“厄……可能吧。”
丁小乙也不敢肯定,毕竟两者看上去年纪差的有点多。
正说话间,眼前白雾缥缈,两人面前却是凭空出现了一座庄子。
“义庄?”
看到大门上悬挂的牌匾,丁小乙不禁一怔,转头问向柴蓉:“孟婆不是姓孟么?为什么挂义庄?”
柴蓉闻言不禁掩嘴轻笑的解释道:“义庄其实最初是用来做慈善的,里面有书堂、公田、祠堂,后来时间久了,渐渐的就变成了寄放棺柩的地方。

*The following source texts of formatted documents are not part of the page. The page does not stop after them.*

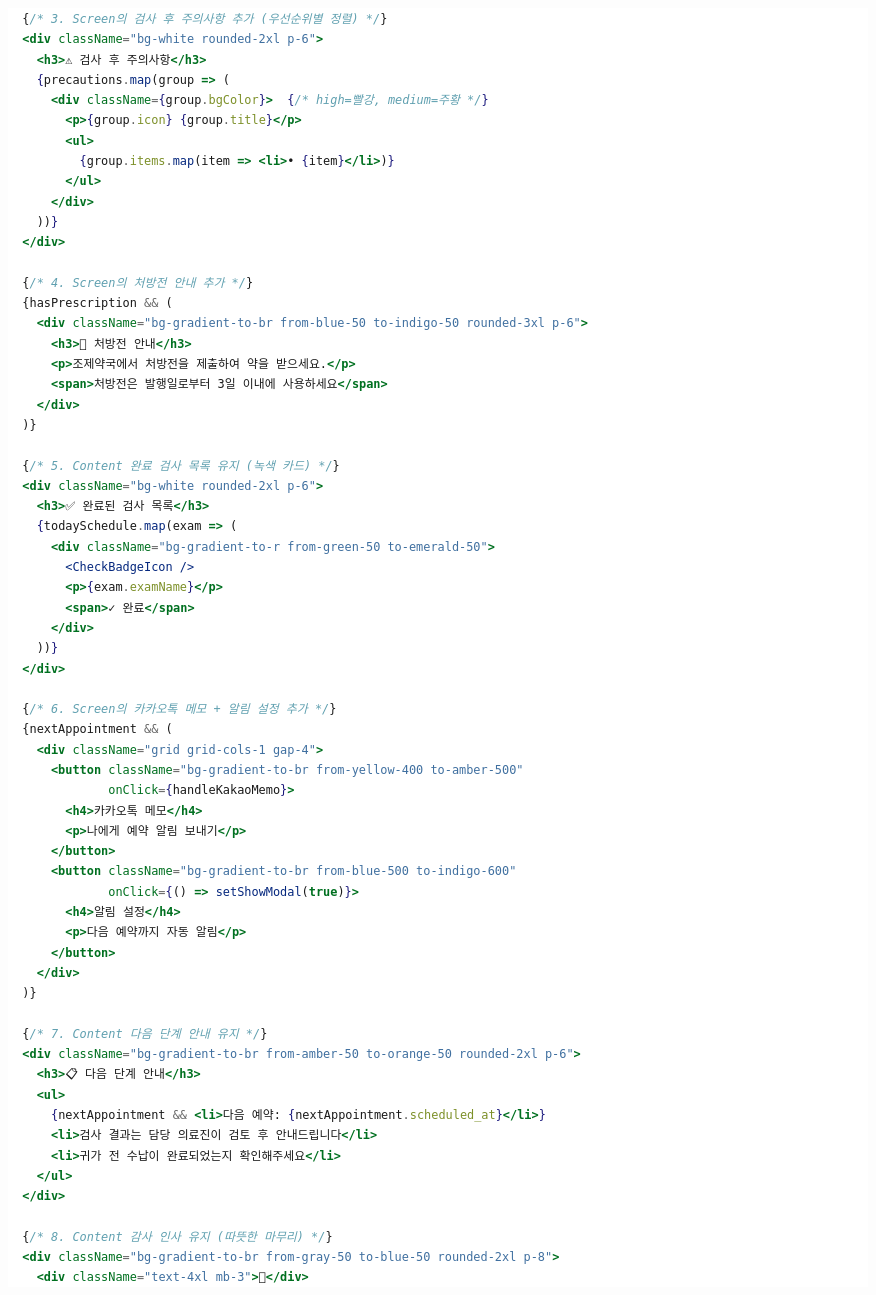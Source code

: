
 ```jsx
  {/* 3. Screen의 검사 후 주의사항 추가 (우선순위별 정렬) */}
  <div className="bg-white rounded-2xl p-6">
    <h3>⚠️ 검사 후 주의사항</h3>
    {precautions.map(group => (
      <div className={group.bgColor}>  {/* high=빨강, medium=주황 */}
        <p>{group.icon} {group.title}</p>
        <ul>
          {group.items.map(item => <li>• {item}</li>)}
        </ul>
      </div>
    ))}
  </div>

  {/* 4. Screen의 처방전 안내 추가 */}
  {hasPrescription && (
    <div className="bg-gradient-to-br from-blue-50 to-indigo-50 rounded-3xl p-6">
      <h3>💊 처방전 안내</h3>
      <p>조제약국에서 처방전을 제출하여 약을 받으세요.</p>
      <span>처방전은 발행일로부터 3일 이내에 사용하세요</span>
    </div>
  )}

  {/* 5. Content 완료 검사 목록 유지 (녹색 카드) */}
  <div className="bg-white rounded-2xl p-6">
    <h3>✅ 완료된 검사 목록</h3>
    {todaySchedule.map(exam => (
      <div className="bg-gradient-to-r from-green-50 to-emerald-50">
        <CheckBadgeIcon />
        <p>{exam.examName}</p>
        <span>✓ 완료</span>
      </div>
    ))}
  </div>

  {/* 6. Screen의 카카오톡 메모 + 알림 설정 추가 */}
  {nextAppointment && (
    <div className="grid grid-cols-1 gap-4">
      <button className="bg-gradient-to-br from-yellow-400 to-amber-500"
              onClick={handleKakaoMemo}>
        <h4>카카오톡 메모</h4>
        <p>나에게 예약 알림 보내기</p>
      </button>
      <button className="bg-gradient-to-br from-blue-500 to-indigo-600"
              onClick={() => setShowModal(true)}>
        <h4>알림 설정</h4>
        <p>다음 예약까지 자동 알림</p>
      </button>
    </div>
  )}

  {/* 7. Content 다음 단계 안내 유지 */}
  <div className="bg-gradient-to-br from-amber-50 to-orange-50 rounded-2xl p-6">
    <h3>📋 다음 단계 안내</h3>
    <ul>
      {nextAppointment && <li>다음 예약: {nextAppointment.scheduled_at}</li>}
      <li>검사 결과는 담당 의료진이 검토 후 안내드립니다</li>
      <li>귀가 전 수납이 완료되었는지 확인해주세요</li>
    </ul>
  </div>

  {/* 8. Content 감사 인사 유지 (따뜻한 마무리) */}
  <div className="bg-gradient-to-br from-gray-50 to-blue-50 rounded-2xl p-8">
    <div className="text-4xl mb-3">🙏</div>
```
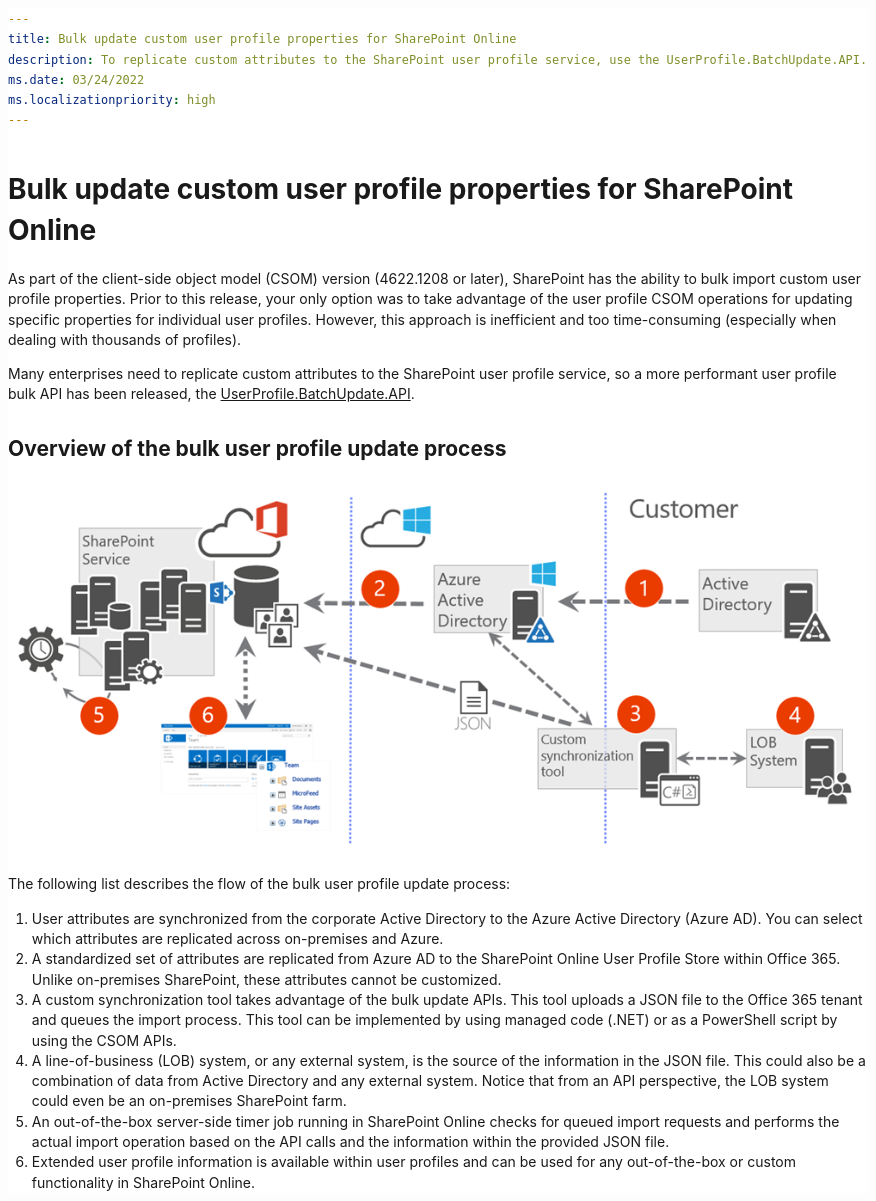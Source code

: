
 ```yaml
---
title: Bulk update custom user profile properties for SharePoint Online
description: To replicate custom attributes to the SharePoint user profile service, use the UserProfile.BatchUpdate.API.
ms.date: 03/24/2022
ms.localizationpriority: high
---
```


# Bulk update custom user profile properties for SharePoint Online

As part of the client-side object model (CSOM) version (4622.1208 or later), SharePoint has the ability to bulk import custom user profile properties. Prior to this release, your only option was to take advantage of the user profile CSOM operations for updating specific properties for individual user profiles. However, this approach is inefficient and too time-consuming (especially when dealing with thousands of profiles).

Many enterprises need to replicate custom attributes to the SharePoint user profile service, so a more performant user profile bulk API has been released, the [UserProfile.BatchUpdate.API](https://github.com/SharePoint/PnP/tree/master/Samples/UserProfile.BatchUpdate.API).

## Overview of the bulk user profile update process

![Bulk UPA update flow](media/bulkuserprofileupdateapi/UserProfileBulkAPIProcess.png)

The following list describes the flow of the bulk user profile update process:

1. User attributes are synchronized from the corporate Active Directory to the Azure Active Directory (Azure AD). You can select which attributes are replicated across on-premises and Azure.
1. A standardized set of attributes are replicated from Azure AD to the SharePoint Online User Profile Store within Office 365. Unlike on-premises SharePoint, these attributes cannot be customized.
1. A custom synchronization tool takes advantage of the bulk update APIs. This tool uploads a JSON file to the Office 365 tenant and queues the import process. This tool can be implemented by using managed code (.NET) or as a PowerShell script by using the CSOM APIs.
1. A line-of-business (LOB) system, or any external system, is the source of the information in the JSON file. This could also be a combination of data from Active Directory and any external system. Notice that from an API perspective, the LOB system could even be an on-premises SharePoint farm.
1. An out-of-the-box server-side timer job running in SharePoint Online checks for queued import requests and performs the actual import operation based on the API calls and the information within the provided JSON file.
1. Extended user profile information is available within user profiles and can be used for any out-of-the-box or custom functionality in SharePoint Online.
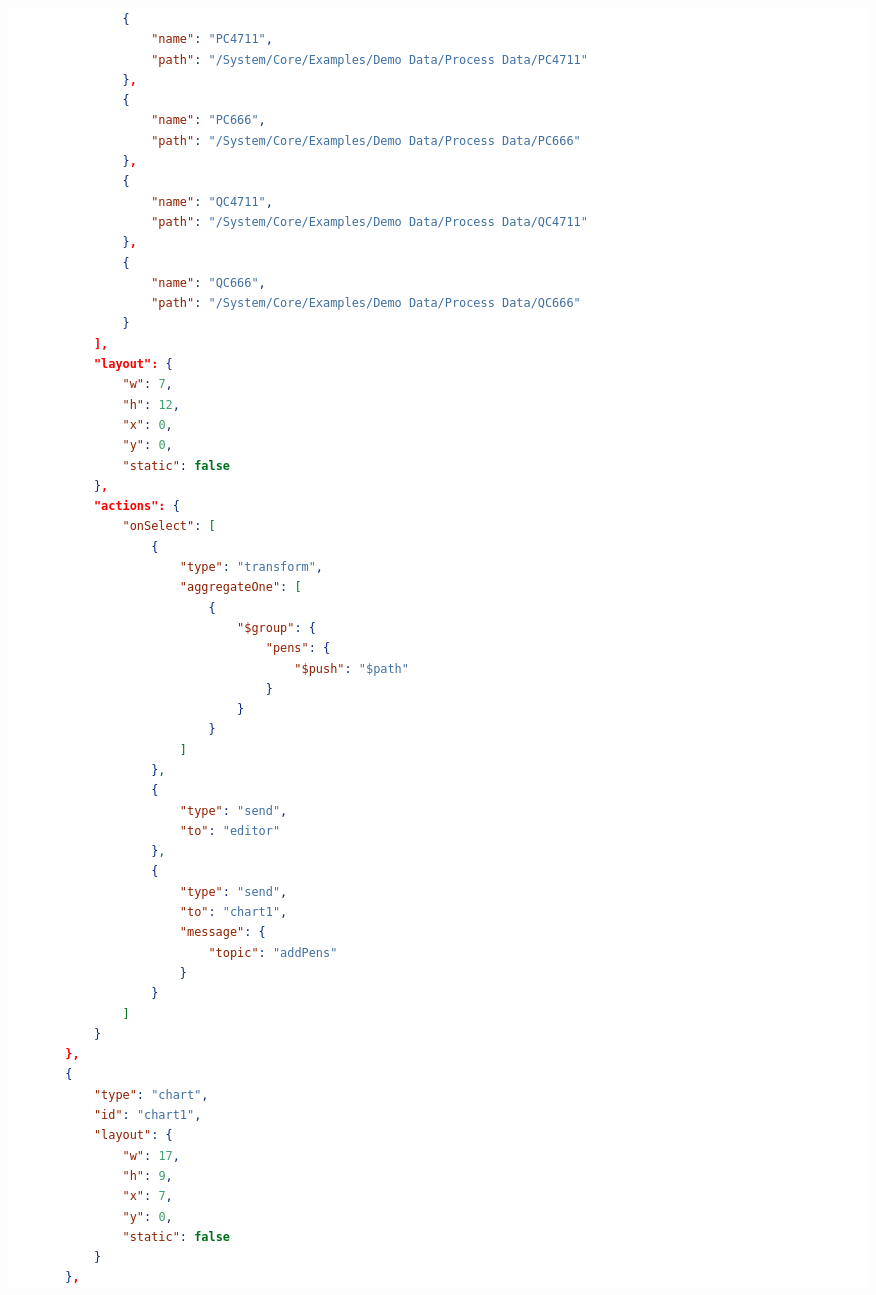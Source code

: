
 ```json
                {
                    "name": "PC4711",
                    "path": "/System/Core/Examples/Demo Data/Process Data/PC4711"
                },
                {
                    "name": "PC666",
                    "path": "/System/Core/Examples/Demo Data/Process Data/PC666"
                },
                {
                    "name": "QC4711",
                    "path": "/System/Core/Examples/Demo Data/Process Data/QC4711"
                },
                {
                    "name": "QC666",
                    "path": "/System/Core/Examples/Demo Data/Process Data/QC666"
                }
            ],
            "layout": {
                "w": 7,
                "h": 12,
                "x": 0,
                "y": 0,
                "static": false
            },
            "actions": {
                "onSelect": [
                    {
                        "type": "transform",
                        "aggregateOne": [
                            {
                                "$group": {
                                    "pens": {
                                        "$push": "$path"
                                    }
                                }
                            }
                        ]
                    },
                    {
                        "type": "send",
                        "to": "editor"
                    },
                    {
                        "type": "send",
                        "to": "chart1",
                        "message": {
                            "topic": "addPens"
                        }
                    }
                ]
            }
        },
        {
            "type": "chart",
            "id": "chart1",
            "layout": {
                "w": 17,
                "h": 9,
                "x": 7,
                "y": 0,
                "static": false
            }
        },
```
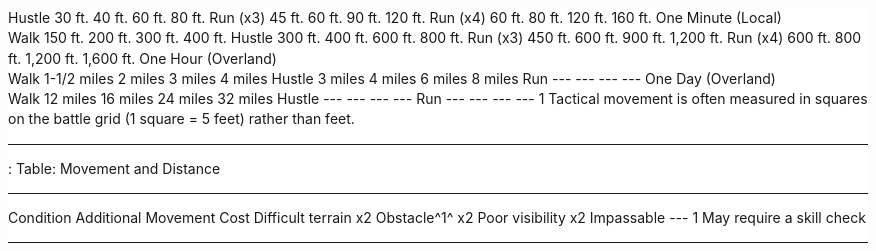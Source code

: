   Hustle                                                                                                                                                                   30 ft.                                                                 40 ft.     60 ft.      80 ft.
  Run (x3)                                                                                                                                                                 45 ft.                                                                 60 ft.     90 ft.      120 ft.
  Run (x4)                                                                                                                                                                 60 ft.                                                                 80 ft.     120 ft.     160 ft.
  One Minute (Local)                                                                                                                                                                                                                                                   
  Walk                                                                                                                                                                     150 ft.                                                               200 ft.     300 ft.     400 ft.
  Hustle                                                                                                                                                                   300 ft.                                                               400 ft.     600 ft.     800 ft.
  Run (x3)                                                                                                                                                                 450 ft.                                                               600 ft.     900 ft.    1,200 ft.
  Run (x4)                                                                                                                                                                 600 ft.                                                               800 ft.    1,200 ft.   1,600 ft.
  One Hour (Overland)                                                                                                                                                                                                                                                  
  Walk                                                                                                                                                                   1-1/2 miles                                                             2 miles     3 miles     4 miles
  Hustle                                                                                                                                                                   3 miles                                                               4 miles     6 miles     8 miles
  Run                                                                                                                                                                        ---                                                                   ---         ---         ---
  One Day (Overland)                                                                                                                                                                                                                                                   
  Walk                                                                                                                                                                    12 miles                                                               16 miles   24 miles    32 miles
  Hustle                                                                                                                                                                     ---                                                                   ---         ---         ---
  Run                                                                                                                                                                        ---                                                                   ---         ---         ---
  1 Tactical movement is often measured in squares on the battle grid (1 square = 5 feet) rather than feet.                                                                                                                                                            
  ----------------------------------------------------------------------------------------------------------- --------------------------------------------------------------------------------------------------------------------------------- ---------- ----------- -----------

  : Table: Movement and Distance

  ----------------------------- --------------------------
  Condition                     Additional Movement Cost
  Difficult terrain             x2
  Obstacle^1^                   x2
  Poor visibility               x2
  Impassable                    ---
  1 May require a skill check   
  ----------------------------- --------------------------
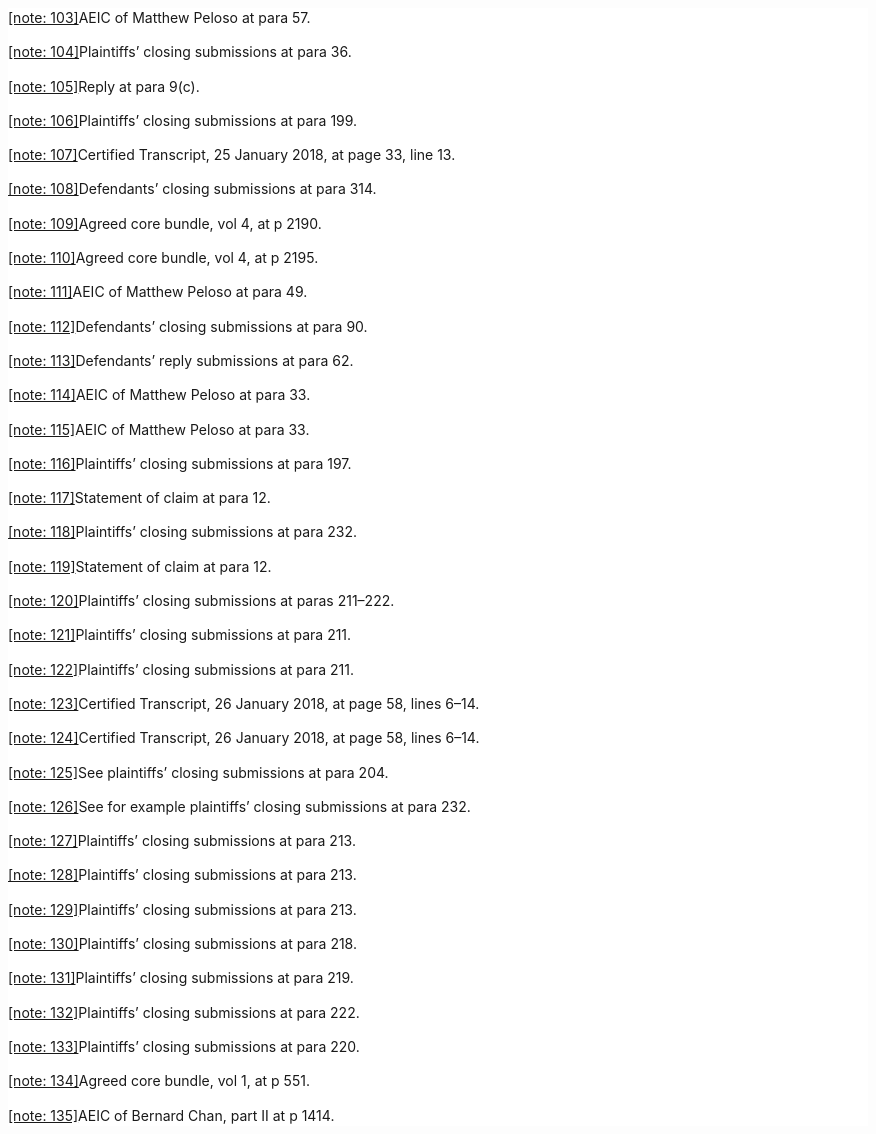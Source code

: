 [\[note: 103\]](#Ftn_103_1)AEIC of Matthew Peloso at para 57.

[\[note: 104\]](#Ftn_104_1)Plaintiffs’ closing submissions at para 36.

[\[note: 105\]](#Ftn_105_1)Reply at para 9(c).

[\[note: 106\]](#Ftn_106_1)Plaintiffs’ closing submissions at para 199.

[\[note: 107\]](#Ftn_107_1)Certified Transcript, 25 January 2018, at page 33, line 13.

[\[note: 108\]](#Ftn_108_1)Defendants’ closing submissions at para 314.

[\[note: 109\]](#Ftn_109_1)Agreed core bundle, vol 4, at p 2190.

[\[note: 110\]](#Ftn_110_1)Agreed core bundle, vol 4, at p 2195.

[\[note: 111\]](#Ftn_111_1)AEIC of Matthew Peloso at para 49.

[\[note: 112\]](#Ftn_112_1)Defendants’ closing submissions at para 90.

[\[note: 113\]](#Ftn_113_1)Defendants’ reply submissions at para 62.

[\[note: 114\]](#Ftn_114_1)AEIC of Matthew Peloso at para 33.

[\[note: 115\]](#Ftn_115_1)AEIC of Matthew Peloso at para 33.

[\[note: 116\]](#Ftn_116_1)Plaintiffs’ closing submissions at para 197.

[\[note: 117\]](#Ftn_117_1)Statement of claim at para 12.

[\[note: 118\]](#Ftn_118_1)Plaintiffs’ closing submissions at para 232.

[\[note: 119\]](#Ftn_119_1)Statement of claim at para 12.

[\[note: 120\]](#Ftn_120_1)Plaintiffs’ closing submissions at paras 211–222.

[\[note: 121\]](#Ftn_121_1)Plaintiffs’ closing submissions at para 211.

[\[note: 122\]](#Ftn_122_1)Plaintiffs’ closing submissions at para 211.

[\[note: 123\]](#Ftn_123_1)Certified Transcript, 26 January 2018, at page 58, lines 6–14.

[\[note: 124\]](#Ftn_124_1)Certified Transcript, 26 January 2018, at page 58, lines 6–14.

[\[note: 125\]](#Ftn_125_1)See plaintiffs’ closing submissions at para 204.

[\[note: 126\]](#Ftn_126_1)See for example plaintiffs’ closing submissions at para 232.

[\[note: 127\]](#Ftn_127_1)Plaintiffs’ closing submissions at para 213.

[\[note: 128\]](#Ftn_128_1)Plaintiffs’ closing submissions at para 213.

[\[note: 129\]](#Ftn_129_1)Plaintiffs’ closing submissions at para 213.

[\[note: 130\]](#Ftn_130_1)Plaintiffs’ closing submissions at para 218.

[\[note: 131\]](#Ftn_131_1)Plaintiffs’ closing submissions at para 219.

[\[note: 132\]](#Ftn_132_1)Plaintiffs’ closing submissions at para 222.

[\[note: 133\]](#Ftn_133_1)Plaintiffs’ closing submissions at para 220.

[\[note: 134\]](#Ftn_134_1)Agreed core bundle, vol 1, at p 551.

[\[note: 135\]](#Ftn_135_1)AEIC of Bernard Chan, part II at p 1414.
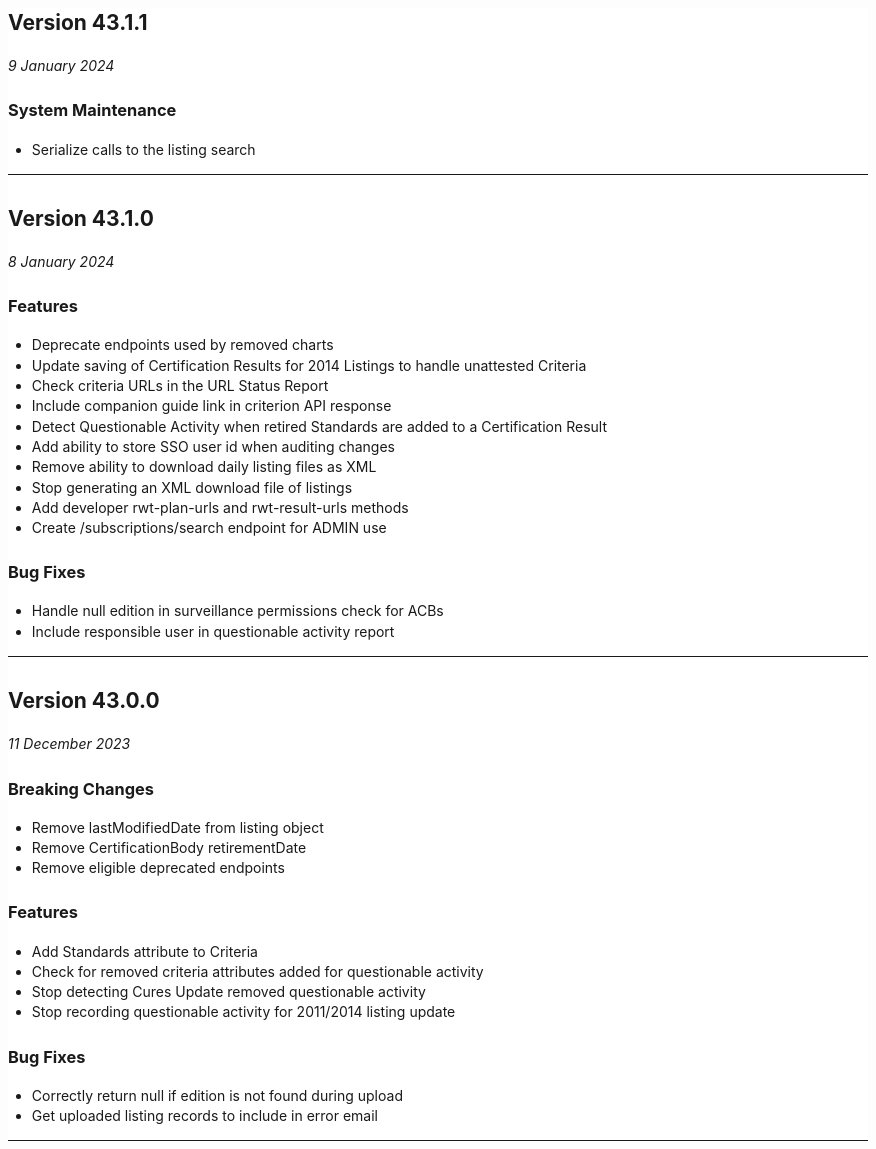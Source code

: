 
## Version 43.1.1
_9 January 2024_

### System Maintenance
* Serialize calls to the listing search

---

## Version 43.1.0
_8 January 2024_

### Features
* Deprecate endpoints used by removed charts
* Update saving of Certification Results for 2014 Listings to handle unattested Criteria
* Check criteria URLs in the URL Status Report
* Include companion guide link in criterion API response
* Detect Questionable Activity when retired Standards are added to a Certification Result
* Add ability to store SSO user id when auditing changes
* Remove ability to download daily listing files as XML
* Stop generating an XML download file of listings
* Add developer rwt-plan-urls and rwt-result-urls methods
* Create /subscriptions/search endpoint for ADMIN use

### Bug Fixes
* Handle null edition in surveillance permissions check for ACBs
* Include responsible user in questionable activity report

---

## Version 43.0.0
_11 December 2023_

### Breaking Changes
* Remove lastModifiedDate from listing object
* Remove CertificationBody retirementDate
* Remove eligible deprecated endpoints

### Features
* Add Standards attribute to Criteria
* Check for removed criteria attributes added for questionable activity
* Stop detecting Cures Update removed questionable activity
* Stop recording questionable activity for 2011/2014 listing update

### Bug Fixes
* Correctly return null if edition is not found during upload
* Get uploaded listing records to include in error email

---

大都是一时还未曾找得好地方安葬,或是死者客死他乡,家人准备运回本土去安葬,或是穷得无以为殓,只好暂时寄放在义庄之中。”
丁小乙闻言,恍然大悟;“哦,就类似太平间对吧。”
“嗯,可以这么理解,城中的大户出钱维持,一般来说没什么收入,看起来婆婆就是住在这里了。”
柴蓉说着轻轻推开虚掩的房门。
房门一开,只见偌大的院子里,一株不知道多少年的梅树立在哪儿。
而方才那个少年郎,正站在大树下,双手抱拳,扎着马步,屁股下面还有三根烧起来的香烛。
“咦!”
丁小乙仔细一瞧,这才一眨眼的功夫,方才还不过他胸口高的少年,明显又长大了许多,目测已经能够到他肩膀了。
“小乙哥,快看!”
柴蓉手指了指前方,只见不远,孟婆正坐在一旁的石桌前。
一身素色长裙,头发上,正扎着少年送她的那支发钗。
纤细白润的手指,轻盈的转动着面前的石磨,将朱砂研磨成细腻的粉末。
一举一动,无不有着一种无言的静怡,像是将自己放逐在尘世之外。
随后执笔,落墨,转瞬间一张黄符,便是被孟婆写画出来。
一旁少年郎看的入神,屁股不由往下一放,顿时被香烛猛的烫的一激灵,差点要就要跳起来。
“别动,继续蹲好了!”
孟婆虽然没有看他,却仿佛早就盯着他的一举一动,冷声让他蹲好。
“孟姨,还要多久啊,我快撑不住了!”
少年郎揉了揉屁股,一脸叫苦,却不敢有丝毫违背,重新扎好马步。
“梅花香自苦寒来,你不受点苦头,有怎么能学到真本事。”
少年的叫苦声,孟婆浑然不为所动。